В настоящее время совершенствование накостного остеосинтеза идет по двум направлениям - усовершенствование имплантатов и оптимизация методик оперативного лечения.

В литературе известен метод стабильного остеосинтеза металлическими пластинами (см. Ломтатидзе Е.Ш. и др. Анализ функциональных результатов внутреннего остеосинтеза при переломах проксимального отдела плечевой кости//Вестник травматологии и ортопедии им. Н.Н.Пирогова. - 2003. - №3. - С.62-66; см. Ortowski G. at all. The management of patients over 65 years of age with proximal humerus fractures // Ortop. Traumatol. Rehabil. 2002. - Vol.30, №42. - P.140-143), сущностью которого является создание механической прочности и стабильной фиксации за счет массивности пластин.

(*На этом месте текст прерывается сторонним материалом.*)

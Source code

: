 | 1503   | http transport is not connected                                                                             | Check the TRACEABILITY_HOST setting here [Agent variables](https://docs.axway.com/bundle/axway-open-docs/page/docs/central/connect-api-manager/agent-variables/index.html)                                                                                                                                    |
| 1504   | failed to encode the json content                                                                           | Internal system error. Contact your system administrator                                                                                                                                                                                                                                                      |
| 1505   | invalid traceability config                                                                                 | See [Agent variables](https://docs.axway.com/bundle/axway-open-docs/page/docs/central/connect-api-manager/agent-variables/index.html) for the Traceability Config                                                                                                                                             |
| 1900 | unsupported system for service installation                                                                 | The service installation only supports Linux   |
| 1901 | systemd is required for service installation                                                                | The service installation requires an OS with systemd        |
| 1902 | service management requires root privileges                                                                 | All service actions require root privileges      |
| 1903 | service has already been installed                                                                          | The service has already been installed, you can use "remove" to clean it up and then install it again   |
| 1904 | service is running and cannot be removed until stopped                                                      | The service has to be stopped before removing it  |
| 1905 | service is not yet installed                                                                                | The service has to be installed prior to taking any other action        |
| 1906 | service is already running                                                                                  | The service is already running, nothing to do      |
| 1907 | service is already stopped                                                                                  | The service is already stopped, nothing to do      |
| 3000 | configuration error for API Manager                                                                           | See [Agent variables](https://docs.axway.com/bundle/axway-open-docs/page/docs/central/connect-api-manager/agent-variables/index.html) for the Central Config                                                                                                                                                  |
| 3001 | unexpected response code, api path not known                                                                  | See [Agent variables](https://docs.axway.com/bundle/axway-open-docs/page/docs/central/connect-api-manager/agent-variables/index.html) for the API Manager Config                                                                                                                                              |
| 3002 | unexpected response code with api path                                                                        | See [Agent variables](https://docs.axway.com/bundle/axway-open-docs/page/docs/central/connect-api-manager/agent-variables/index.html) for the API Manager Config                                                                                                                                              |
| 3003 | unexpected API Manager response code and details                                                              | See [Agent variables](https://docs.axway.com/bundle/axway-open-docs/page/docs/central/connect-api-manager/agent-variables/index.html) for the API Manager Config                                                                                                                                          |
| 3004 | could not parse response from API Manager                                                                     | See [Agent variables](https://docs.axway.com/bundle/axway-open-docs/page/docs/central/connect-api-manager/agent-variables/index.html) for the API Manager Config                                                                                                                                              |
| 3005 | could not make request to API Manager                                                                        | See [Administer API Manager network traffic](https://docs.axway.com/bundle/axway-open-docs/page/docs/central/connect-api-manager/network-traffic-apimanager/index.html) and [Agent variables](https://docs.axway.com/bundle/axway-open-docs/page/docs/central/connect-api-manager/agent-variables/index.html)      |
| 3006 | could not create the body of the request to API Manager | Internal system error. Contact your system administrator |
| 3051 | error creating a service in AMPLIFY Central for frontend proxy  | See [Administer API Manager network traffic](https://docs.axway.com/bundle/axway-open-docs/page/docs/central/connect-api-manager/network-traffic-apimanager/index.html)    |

Однако применение накостных пластин для остеосинтеза может сопровождаться механической несовместимостью жесткой пластины и кожи, воспалительной реакцией вокруг имплантатов, процессами резорбции костной ткани, скоростью и выраженностью новообразований, вторичной перестройкой костного вещества вокруг имплантатов.

Для решения вопроса стабильности фиксации костных отломков при переломах внедрены в практику компрессирующие пластины Швейцарской ассоциации остеосинтеза АО, позволяющие обеспечить безиммобилизационный режим пациентов (см. Мюллер М.Е., Алльговер М., Шнайдер Р. Руководство по внутреннему остеосинтезу. - М.: AdMarginem, 2007. - 750 с.). Однако негативное влияние на консолидацию костных отломков сохранилось.

В современной хирургии также существуют способы лечения переломов с применением имплантатов нового поколения. Например, пластина LC-DCP (пластина с ограниченным контактом). Произведена модификация (изменение) поверхности пластины, обращенной к кости. На данной поверхности пластины имеются чередующиеся выемки разной глубины, что позволяет уменьшить площадь контакта пластины с костью. Выемки по задней поверхности пластины приводят к формированию зон, свободных от контакта пластины с костью, где образуется маленький мостик периостальной мозоли, что увеличивает прочность сращения кости.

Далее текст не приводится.